Instructions for the task> Scan the entries for the word "following", and copy every line where it appears.
——
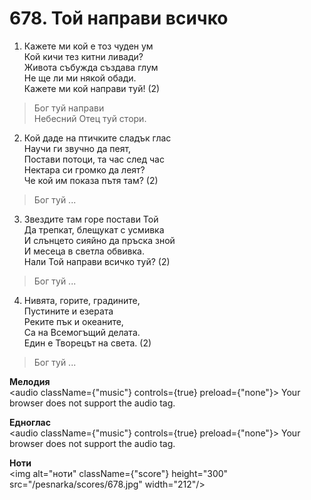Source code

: # 678. Той направи всичко

1. Кажете ми кой е тоз чуден ум  
Кой кичи тез китни ливади?  
Живота събужда създава глум  
Не ще ли ми някой обади.  
Кажете ми кой направи туй! (2)  

> Бог туй направи  
> Небесний Отец туй стори.  

2. Кой даде на птичките сладък глас  
Научи ги звучно да пеят,  
Постави потоци, та час след час  
Нектара си громко да леят?  
Че кой им показа пътя там? (2)  

> Бог туй ...  

3. Звездите там горе постави Той  
Да трепкат, блещукат с усмивка  
И слънцето сияйно да пръска зной  
И месеца в светла обвивка.  
Нали Той направи всичко туй? (2)  

> Бог туй ...  

4. Нивята, горите, градините,  
Пустините и езерата  
Реките пък и океаните,  
Са на Всемогъщий делата.  
Един е Творецът на света. (2)  

> Бог туй ...

**Мелодия**  
<audio className={"music"} controls={true} preload={"none"}>
    <source src="/pesnarka/mp3/678.mp3" type="audio/mpeg"/>
    Your browser does not support the audio tag.
</audio>

**Едноглас**  
<audio className={"music"} controls={true} preload={"none"}>
    <source src="/pesnarka/transp/678.mp3" type="audio/mpeg"/>
    Your browser does not support the audio tag.
</audio>

**Ноти**  
<img alt="ноти" className={"score"} height="300" src="/pesnarka/scores/678.jpg" width="212"/>
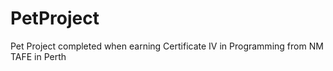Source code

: # PetProject
Pet Project completed when earning Certificate IV in Programming from NM TAFE in Perth
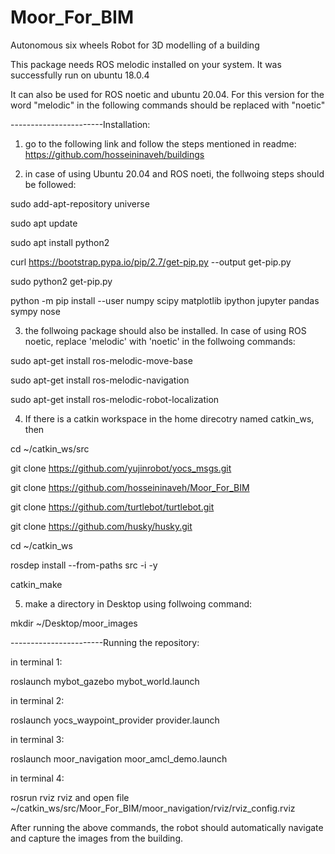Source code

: # Moor_For_BIM
Autonomous six wheels Robot for 3D modelling of a building


This package needs ROS melodic installed on your system. It was successfully run on ubuntu 18.0.4


It can also be used for ROS noetic and ubuntu 20.04. For this version for the word "melodic" in the following commands should be replaced with "noetic" 

-----------------------Installation: 


1) go to the following link and follow the steps mentioned in readme:
https://github.com/hosseininaveh/buildings

2) in case of using Ubuntu 20.04 and ROS noeti, the follwoing steps should be followed:

  sudo add-apt-repository universe

  sudo apt update 

  sudo apt install python2

  curl https://bootstrap.pypa.io/pip/2.7/get-pip.py --output get-pip.py

  sudo python2 get-pip.py

  python -m pip install --user numpy scipy matplotlib ipython jupyter pandas sympy nose
  
3) the follwoing package should also be installed. In case of using ROS noetic, replace 'melodic' with 'noetic' in the follwoing commands:

 
sudo apt-get install ros-melodic-move-base 

sudo apt-get install ros-melodic-navigation

sudo apt-get install ros-melodic-robot-localization

4) If there is a catkin workspace in the home direcotry named catkin_ws, then 

cd ~/catkin_ws/src 

git clone https://github.com/yujinrobot/yocs_msgs.git

git clone https://github.com/hosseininaveh/Moor_For_BIM 

git clone https://github.com/turtlebot/turtlebot.git

git clone https://github.com/husky/husky.git

cd ~/catkin_ws

rosdep install --from-paths src -i -y

catkin_make

5) make a directory in Desktop using follwoing command:

mkdir ~/Desktop/moor_images

-----------------------Running the repository: 

in terminal 1:

roslaunch mybot_gazebo mybot_world.launch

in terminal 2:

roslaunch yocs_waypoint_provider provider.launch

in terminal 3:

roslaunch moor_navigation moor_amcl_demo.launch

in terminal 4:

rosrun rviz rviz and open file ~/catkin_ws/src/Moor_For_BIM/moor_navigation/rviz/rviz_config.rviz

After running the above commands, the robot should automatically navigate and capture the images from the building.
——
Response to the task>
It can also be used for ROS noetic and ubuntu 20.04. For this version for the word "melodic" in the following commands should be replaced with "noetic" 
1) go to the following link and follow the steps mentioned in readme:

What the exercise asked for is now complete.